Le due piste dei pm sul killer degli ulivi

Da dov’è arrivata la Xylella? Dove va cercato l’inizio di questa storia svelata per la prima volta nel 2013 con l’individuazione del batterio? Di certezze per ora non ce ne sono, ma la procura di Lecce che sta indagando sulla questione ha messo a fuoco almeno un paio di ipotesi. Una riguarda un workshop tenuto nel 2010 all’Istituto agronomico mediterraneo (Iam) di Valenzano, in provincia di Bari. È successo che quella volta, per motivi scientifici, fu autorizzata l’introduzione nel nostro Paese di germi patogeni a scopo di sperimentazione. Si studiavano alcune malattie delle piante fra le quali anche quelle di cui è responsabile la Xylella, e gli scienziati ne portarono un campione. Domanda: può essere nato tutto da quel campione? La risposta è da cercare all’Istituto agronomo che ospitò il convegno ma il pubblico ministero leccese che sta seguendo l’inchiesta, Elsa Valeria Mignone, non ha possibilità di accedere agli atti. Quindi non può ordinare perquisizioni né capire se il batterio della Xylella portato al workshop fosse proprio della subspecie che attacca gli ulivi oppure no, come si sostenne all’epoca.  Lo Iam «gode per legge di immunità assoluta» ha spiegato lo stesso pm in un’intervista.

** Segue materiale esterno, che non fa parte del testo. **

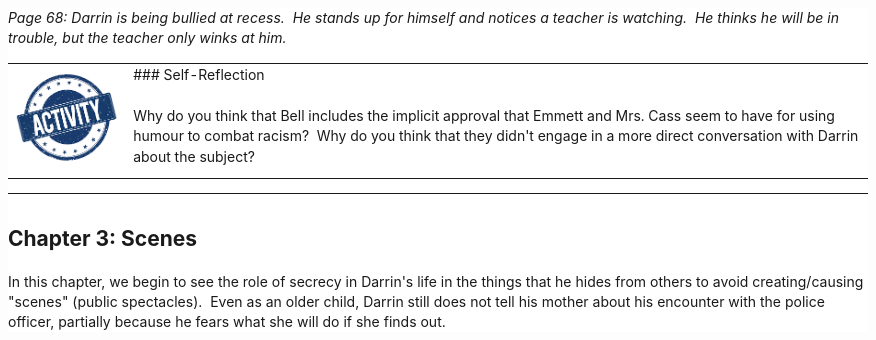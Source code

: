 _Page 68: Darrin is being bullied at recess.  He stands up for himself and notices a teacher is watching.  He thinks he will be in trouble, but the teacher only winks at him._ 

|   |   |
|---|---|
|![](images%20(3)3.png)|### Self-Reflection<br><br>Why do you think that Bell includes the implicit approval that Emmett and Mrs. Cass seem to have for using humour to combat racism?  Why do you think that they didn't engage in a more direct conversation with Darrin about the subject?|

---

## Chapter 3: Scenes

In this chapter, we begin to see the role of secrecy in Darrin's life in the things that he hides from others to avoid creating/causing "scenes" (public spectacles).  Even as an older child, Darrin still does not tell his mother about his encounter with the police officer, partially because he fears what she will do if she finds out.  
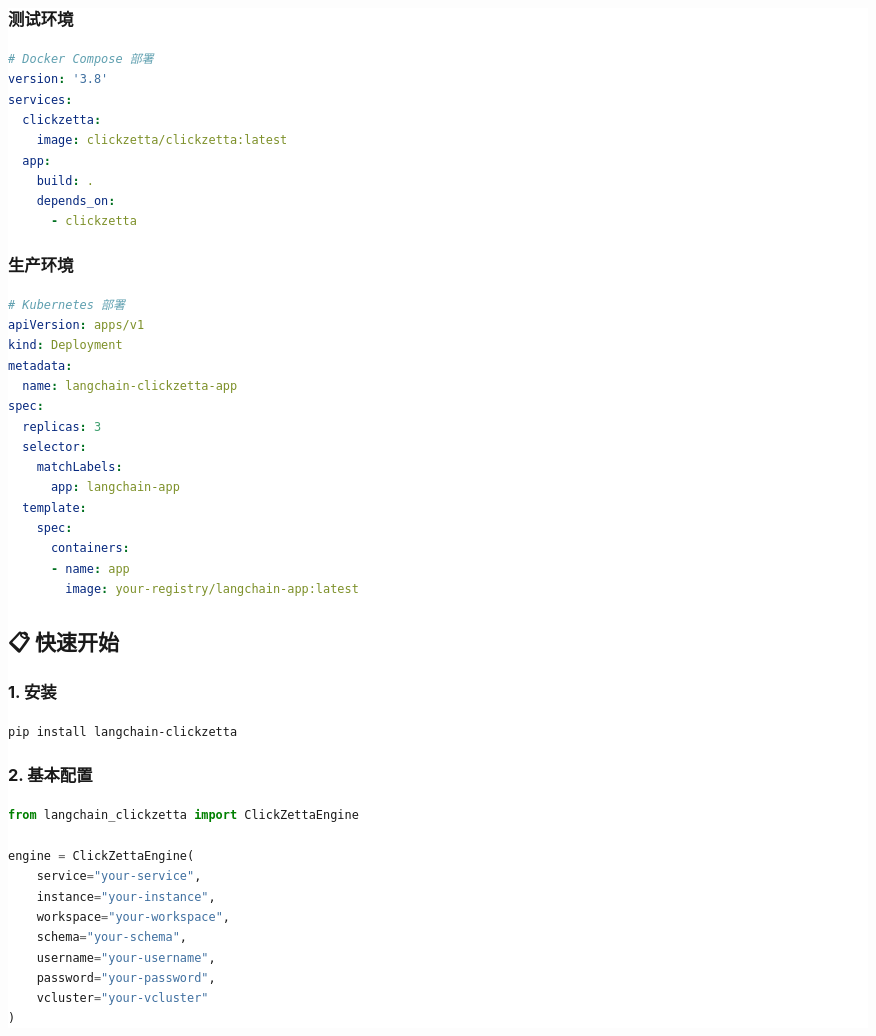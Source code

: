 ### 测试环境

```yaml
# Docker Compose 部署
version: '3.8'
services:
  clickzetta:
    image: clickzetta/clickzetta:latest
  app:
    build: .
    depends_on:
      - clickzetta
```

### 生产环境

```yaml
# Kubernetes 部署
apiVersion: apps/v1
kind: Deployment
metadata:
  name: langchain-clickzetta-app
spec:
  replicas: 3
  selector:
    matchLabels:
      app: langchain-app
  template:
    spec:
      containers:
      - name: app
        image: your-registry/langchain-app:latest
```

## 📋 快速开始

### 1. 安装

```bash
pip install langchain-clickzetta
```

### 2. 基本配置

```python
from langchain_clickzetta import ClickZettaEngine

engine = ClickZettaEngine(
    service="your-service",
    instance="your-instance",
    workspace="your-workspace",
    schema="your-schema",
    username="your-username",
    password="your-password",
    vcluster="your-vcluster"
)
```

Indagini meno complicate, invece, sul fronte della seconda ipotesi ritenuta «molto verosimile»: quella secondo cui a introdurre il batterio killer in Italia sarebbero state le piante ornamentali importate dall’Olanda (ad esempio gli oleandri, i ciliegi o i mandorli). Questo spiegherebbe perché i primi focolai dell’infezione sono stati a Gallipoli che è una delle città pugliesi che importa, appunto, piante ornamentali olandesi, quasi sempre provenienti dalla Costa Rica. Ma al di là della scoperta sulla provenienza e l’introduzione in Italia della Xylella fastidiosa, la procura punta anche a eventuali responsabilità colpose: ritardi fra i primi disseccamenti (nel 2011) e l’allarme.